Reynolds’s dry writing style, his rather pessimistic general worldview and, particularly, outlook for humanity, the focus on grey moral areas and difficult choices, as well as his attention to technical and logical detail are all strongly reminiscent of the characteristics of one of my favorite SF authors of all time, Stanisław Lem. In a way, I see Reynolds as his successor, writing cautionary tales set in the far future, which could easily have been a long-forgotten, fantastical past.
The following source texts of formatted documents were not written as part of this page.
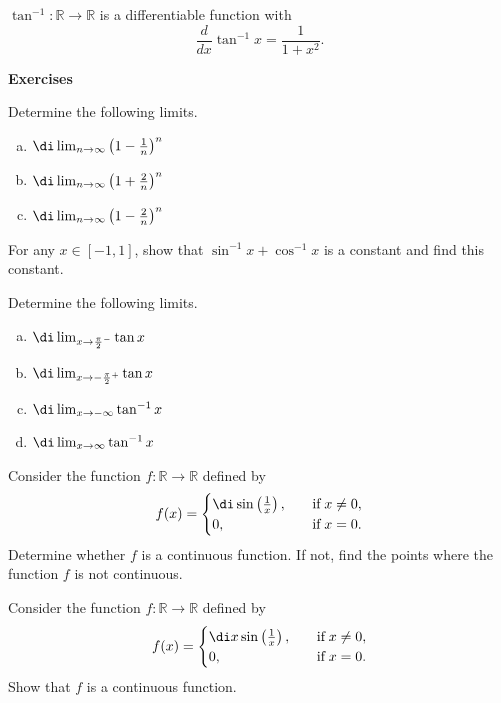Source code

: \begin{theorem}{}
$\tan^{-1}:\mathbb{R}\to \mathbb{R}$ is a differentiable function with
\[\frac{d}{dx}\tan^{-1}x=\frac{1}{1+x^2}.\]
\end{theorem}
\vp


\noindent
{\bf \large Exercises  \thesection}
\setcounter{myquestion}{1}
\begin{question}{\themyquestion}
Determine the following limits.
\begin{enumerate}[(a)]
\item
$\di\lim_{n\to \infty}\left(1-\frac{1}{n}\right)^n$
\item
$\di\lim_{n\to \infty}\left(1+\frac{2}{n}\right)^n$
\item
$\di\lim_{n\to \infty}\left(1-\frac{2}{n}\right)^n$
 
\end{enumerate}
\end{question}
\atc
 
 
\begin{question}{\themyquestion}
For any $x\in [-1,1]$, show that $\sin^{-1}x+\cos^{-1}x$ is a constant and find this constant.
\end{question}
\atc
\begin{question}{\themyquestion}
Determine the following limits.
\begin{enumerate}[(a)]
\item
$\di\lim_{x\to \frac{\pi}{2}^-}\tan x$
\item
$\di\lim_{x\to -\frac{\pi}{2}^+}\tan x$
\item
$\di\lim_{x\to -\infty}\tan^{-1} x$
\item
$\di\lim_{x\to \infty}\tan^{-1} x$
\end{enumerate}
\end{question}

\atc
 
 
\begin{question}{\themyquestion}
Consider the function $f:\mathbb{R}\to\mathbb{R}$ defined by
\[f(x)=\begin{cases} \di \sin\left(\frac{1}{x}\right),\quad &\text{if}\;x\neq 0,\\
0,\quad &\text{if}\;x= 0.\end{cases}\]
Determine whether $f$ is a continuous function. If not, find the points where the function $f$ is not continuous.
\end{question}

\atc
 
 
\begin{question}{\themyquestion}
Consider the function $f:\mathbb{R}\to\mathbb{R}$ defined by
\[f(x)=\begin{cases} \di x\sin\left(\frac{1}{x}\right),\quad &\text{if}\;x\neq 0,\\
0,\quad &\text{if}\;x= 0.\end{cases}\]
Show that $f$ is a continuous function.
\end{question}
Let’s be straight: science in Reynolds’s stories plays negligible role. It is there more as an ornament, or maybe an extension of logical processes of human thought and behavior, than as a thing in itself. If someone’s looking for a hard SF, this is most decidedly not it. But if you’re interested in how environment influences people’s behavior, and how people can control and manipulate their environment, Reynolds’s analysis offers some provoking glimpses into the complexity of human nature. Probably the most interesting for me was Reynolds’s underlying assumption that human nature is in effect immutable: the environment becomes an extension of it through the use of various media and technological tools, but it doesn’t truly affect the expression of this nature. And I can’t help but keep wondering whether this is a conscious philosophical choice, or maybe something less tangible: a reflection of the author’s personal preferences and thoughts. It is most clearly noticeable in Reynolds’s treatment of Conjoiners: a socio-political faction of humans who underwent a technologically assisted joining of minds into a form of hive consciousness. Maybe it’s the problem of reading the collection first, instead of Revelation Space full-length novels; maybe there the singularity of hive mind is better explained. But here, the Conjoiners don’t differ much from the other factions – what sets them apart is reminiscent mostly of the imagery surrounding Star Trek Vulcans: unemotional, highly logical beings which value rational thought and expedience above all else. This image is reinforced in the first story, “Great Wall of Mars”, where the consequences of a premature conjoining in children are explained in terms of autism.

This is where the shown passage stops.